Dark Dusty Corners

Dark Dusty Corners

Every once in a while, when I am very introspective, I dig through the clutter of my soul, poking around in those dark dusty corners. I bring out cherished memories, either write about them or simply dust them off and tuck them lovingly back in for another day. Others I bring out and inspect, making sure they keep a little bit of the dust, because some memories are more calming with a fine layer of dust insulating them from the pain they cause us. Someone inworld has recently reminded me of one of these dusted memories, so last night I brought it out to see if it wore itself on me as it did so many years ago. I had an SL grand passion once, so very long ago. My first avatar that is. It is strangely amazing and moving when you feel a connection to a person virtually, even though the only touch is the companionship of two souls cosmically through cyberspace. We held each other closely in our dreams and shared much of our real lives with one another, well, as shared as can be virtually. If a little Cao could love, this was as close to it as she could come. The years wore away the bright shiny package but the incredible thing is we loved and accepted even those things we would normally call “warts” in another human being.

Dark Dusty Corners

But being adults and prone to making adult decisions, there were things of his life he could not change, and of course, things of mine I was unwilling to change and we parted ways friendly. Not wishing to prolong pain, he left Second Life, I deleted my avatar and created this one. Was it real? Well, 5 years of Second Life later, this avatar is still a virgin who isolates herself from forming close relationships. Honestly though, was it real? I would have to say I love aspects of him but in virtuality there is so much that is hidden from reality. I wouldn’t even know if he would pass the spork test ( https://anchailinalainn.com/2013/04/05/basically-undateable/) and to me that’s major. So who really knows, but it’s good to take this memory out every once in a while and feel the emotions I felt so long ago, the two years added color to my personality, an aged patina of maturity it may have taken years to grow.

Take from? Well of course! And maybe not what you think. When I brought this memory out it made me think of something he did bring to me and quite often and that’s one of the secrets of all great love affairs. Loving someone doesn’t take money, or even really a whole lot of time, for that matter. You can tell when a person truly loves you when their one and only greatest wish is to do something, anything, just to put a smile on your face. When is the last time your significant other went out of the way to bring you a smile. It’s such a small gesture, don’t you deserve it?

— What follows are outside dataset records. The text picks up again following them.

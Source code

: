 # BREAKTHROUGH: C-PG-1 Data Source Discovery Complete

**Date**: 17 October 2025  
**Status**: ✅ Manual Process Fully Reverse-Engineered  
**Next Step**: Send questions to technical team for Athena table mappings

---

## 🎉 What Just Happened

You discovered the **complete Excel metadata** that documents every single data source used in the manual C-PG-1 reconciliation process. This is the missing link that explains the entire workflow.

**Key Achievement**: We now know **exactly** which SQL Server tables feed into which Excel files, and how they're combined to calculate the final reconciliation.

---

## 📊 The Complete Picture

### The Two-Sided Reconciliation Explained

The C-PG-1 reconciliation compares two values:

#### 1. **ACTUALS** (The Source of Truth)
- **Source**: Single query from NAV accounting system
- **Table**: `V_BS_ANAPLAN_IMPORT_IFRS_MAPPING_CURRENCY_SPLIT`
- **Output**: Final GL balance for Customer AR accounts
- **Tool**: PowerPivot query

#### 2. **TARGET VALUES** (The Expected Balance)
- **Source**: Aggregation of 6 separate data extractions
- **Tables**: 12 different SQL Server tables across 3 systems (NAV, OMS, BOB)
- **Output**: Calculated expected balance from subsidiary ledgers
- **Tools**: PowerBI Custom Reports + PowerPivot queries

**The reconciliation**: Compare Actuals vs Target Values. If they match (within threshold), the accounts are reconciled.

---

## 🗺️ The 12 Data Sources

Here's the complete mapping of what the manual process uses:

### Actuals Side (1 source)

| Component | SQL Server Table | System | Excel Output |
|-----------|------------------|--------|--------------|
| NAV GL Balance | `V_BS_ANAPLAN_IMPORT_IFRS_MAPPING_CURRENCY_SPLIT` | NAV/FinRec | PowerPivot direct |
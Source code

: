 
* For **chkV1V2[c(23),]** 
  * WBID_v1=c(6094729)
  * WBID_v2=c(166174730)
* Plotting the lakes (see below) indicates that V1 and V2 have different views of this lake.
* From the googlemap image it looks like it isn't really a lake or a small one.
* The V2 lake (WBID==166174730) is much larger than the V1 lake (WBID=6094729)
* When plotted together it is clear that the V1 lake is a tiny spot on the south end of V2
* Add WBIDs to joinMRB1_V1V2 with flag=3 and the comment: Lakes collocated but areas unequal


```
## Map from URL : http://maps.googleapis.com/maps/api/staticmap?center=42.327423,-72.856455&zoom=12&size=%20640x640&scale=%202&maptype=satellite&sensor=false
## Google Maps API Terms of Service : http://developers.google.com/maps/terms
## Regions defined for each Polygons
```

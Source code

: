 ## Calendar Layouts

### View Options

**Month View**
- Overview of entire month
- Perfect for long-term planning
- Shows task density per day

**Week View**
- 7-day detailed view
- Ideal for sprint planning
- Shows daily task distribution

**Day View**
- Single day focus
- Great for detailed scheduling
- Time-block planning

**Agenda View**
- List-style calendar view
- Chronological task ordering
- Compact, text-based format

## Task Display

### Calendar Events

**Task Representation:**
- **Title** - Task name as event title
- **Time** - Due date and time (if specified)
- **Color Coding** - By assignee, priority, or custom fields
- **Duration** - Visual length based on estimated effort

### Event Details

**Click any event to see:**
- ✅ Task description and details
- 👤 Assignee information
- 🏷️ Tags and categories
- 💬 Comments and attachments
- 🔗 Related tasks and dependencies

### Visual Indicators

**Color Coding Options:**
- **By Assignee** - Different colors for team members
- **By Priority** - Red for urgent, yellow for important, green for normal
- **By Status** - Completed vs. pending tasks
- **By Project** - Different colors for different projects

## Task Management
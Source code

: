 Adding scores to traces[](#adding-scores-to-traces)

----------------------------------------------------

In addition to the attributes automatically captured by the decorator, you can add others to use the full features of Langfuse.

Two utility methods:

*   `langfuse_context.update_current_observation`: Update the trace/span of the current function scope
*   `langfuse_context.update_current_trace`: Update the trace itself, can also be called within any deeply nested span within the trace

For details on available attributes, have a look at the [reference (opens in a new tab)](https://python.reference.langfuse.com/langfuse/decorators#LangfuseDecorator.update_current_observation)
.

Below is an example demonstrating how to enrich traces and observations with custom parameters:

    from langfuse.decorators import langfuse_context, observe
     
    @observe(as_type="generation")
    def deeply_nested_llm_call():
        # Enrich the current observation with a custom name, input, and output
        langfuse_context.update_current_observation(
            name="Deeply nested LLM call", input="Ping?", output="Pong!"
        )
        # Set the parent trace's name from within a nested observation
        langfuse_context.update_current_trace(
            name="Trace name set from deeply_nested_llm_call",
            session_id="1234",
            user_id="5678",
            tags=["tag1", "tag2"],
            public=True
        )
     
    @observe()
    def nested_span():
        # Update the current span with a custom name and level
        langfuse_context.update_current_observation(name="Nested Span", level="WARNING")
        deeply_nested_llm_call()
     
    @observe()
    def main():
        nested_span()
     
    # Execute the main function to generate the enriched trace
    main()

Dress and Hat: Lelutka, Guile
Leggins: Maitreya, Couture Leggings
Hairs: Tuty’s, Bob

12 thoughts on “Dark Dusty Corners

  1. Interesting post, we’ve all gone down the route of falling for someone in SL and then being racked by doubts over who they really were. We (I) really want to believe but I have met too many charlatans ~ guys who share the same real life profiles, people who get married after 3 weeks and just plain lies : ( Personally I have more than enough complications in RL! I like the look and feel of the new blog !

  2. Yes, there are pitfalls to a virtual relationship, but there are in those in the corporeal world, too. When I divorced, I vowed never live without laughter again. Five years onward, I have a special someone in my life, someone I met in Second Life when I wasn’t looking. He was a friend who I grew to love in a way I never have before. We have never met in RL, but he’s always there for me. He doesn’t always know what to say, but he always knows how to make me smile. He melts my heart with the silliest little things he says and does and brings laughter to my lips when all I want to do is cry. There have been doubts along the way. We have discovered things about one another that show that we are less than perfect, things that are easier to hide when not looking one another squarely in the eye across the breakfast table. But through it all, we’ve learned to trust and lean on one another. That is the key to happiness in any relationship – whether it is virtual or real: to be willing to learn from our mistakes and building a foundation from them, rather than building walls.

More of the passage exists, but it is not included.